=== ABOUT THIS EXERCISE ===
Transcribe each line of the material as it is, and drop any picture.

=== DATA LISTING ===
============

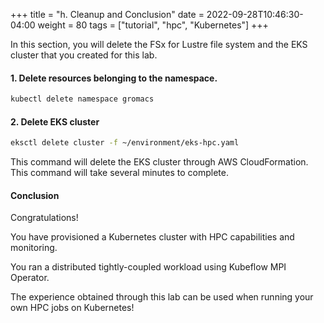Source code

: +++
title = "h. Cleanup and Conclusion"
date = 2022-09-28T10:46:30-04:00
weight = 80
tags = ["tutorial", "hpc", "Kubernetes"]
+++

In this section, you will delete the FSx for Lustre file system and the EKS cluster that you created for this lab.

#### 1. Delete resources belonging to the namespace.

```bash
kubectl delete namespace gromacs
```

#### 2. Delete EKS cluster

```bash
eksctl delete cluster -f ~/environment/eks-hpc.yaml
```

This command will delete the EKS cluster through AWS CloudFormation.  This command will take several minutes to complete.

#### Conclusion

Congratulations!

You have provisioned a Kubernetes cluster with HPC capabilities and monitoring. 

You ran a distributed tightly-coupled workload using Kubeflow MPI Operator. 

The experience obtained through this lab can be used when running your own HPC jobs on Kubernetes!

============

=== TASK SOLUTION ===
Source code

: +++
title = "h. Cleanup and Conclusion"
date = 2022-09-28T10:46:30-04:00
weight = 80
tags = ["tutorial", "hpc", "Kubernetes"]
+++

In this section, you will delete the FSx for Lustre file system and the EKS cluster that you created for this lab.

#### 1. Delete resources belonging to the namespace.

```bash
kubectl delete namespace gromacs
```

#### 2. Delete EKS cluster

```bash
eksctl delete cluster -f ~/environment/eks-hpc.yaml
```

This command will delete the EKS cluster through AWS CloudFormation.  This command will take several minutes to complete.

#### Conclusion

Congratulations!

You have provisioned a Kubernetes cluster with HPC capabilities and monitoring. 

You ran a distributed tightly-coupled workload using Kubeflow MPI Operator. 

The experience obtained through this lab can be used when running your own HPC jobs on Kubernetes!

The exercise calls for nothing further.